Penyebab lokal adalah penyebab paling umum; yaitu trauma wajah, benda asing,
infeksi hidung atau sinus, dan inhalasi udara kering yang berkepanjangan. Tumor dan
malformasi vaskular juga merupakan penyebab penting pendarahan hidung. Epistaksis juga
terkait dengan perforasi septum (lubang pada septum hidung).8 Penyebab epistaksis tidak
selalu mudah dikenali. Sekitar 10% pasien dengan epistaksis tidak memiliki penyebab yang
dapat dikenali bahkan setelah dilakukan evaluasi menyeluruh9

2.6 PATOFISIOLOGI
Perdarahan biasanya terjadi saat mukosa terkikis dan pembuluh darah menjadi
terbuka dan kemudian pecah. Lebih dari 90% perdarahan terjadi di anterior dan timbul dari
daerah Little, di mana pleksus Kiesselbach terbentuk di septum. Pleksus Kiesselbach adalah
tempat pembuluh darah dari ICA (arteri anterior dan posterior etmoidal) dan ECA
(sphenopalatine dan cabang arteri maksilaris internal) bertemu. Pendarahan kapiler atau vena
ini menghasilkan cairan konstan, dan bukan kerna aliran darah arterial. Perdarahan anterior
juga bisa berasal dari anterior turbinate inferior. Darah posterior muncul lebih jauh ke
belakang di rongga hidung, biasanya lebih banyak, dan sering berasal dari arteri (misalnya,
dari cabang arteri sphenopalatine di rongga hidung posterior atau nasofaring).
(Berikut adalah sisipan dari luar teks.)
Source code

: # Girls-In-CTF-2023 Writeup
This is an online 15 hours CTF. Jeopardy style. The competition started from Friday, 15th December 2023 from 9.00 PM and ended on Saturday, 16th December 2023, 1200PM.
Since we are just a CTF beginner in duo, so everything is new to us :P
Sumber
posterior menghadirkan risiko kompromi jalan nafas yang lebih besar, aspirasi darah, dan
kesulitan mengendalikan perdarahan.9

7
2.7 DIAGNOSIS
1. Anamnesis.
Mengontrol perdarahan yang signifikan atau menjaga dari ketidakstabilan
hemodinamik harus selalu didahulukan sebelum mendapatkan anamnesis yang tepat.
Tanyakan pertanyaan spesifik tentang tingkat keparahan, frekuensi, dan durasi. Tentukan
apakah perdarahan terjadi setelah olahraga atau saat tidur atau adakah iya berhubungan
dengan migrain. Tentukan apakah hematemesis atau melena telah terjadi karena
perdarahan posterior pada khususnya bisa terjadi dengan cara ini.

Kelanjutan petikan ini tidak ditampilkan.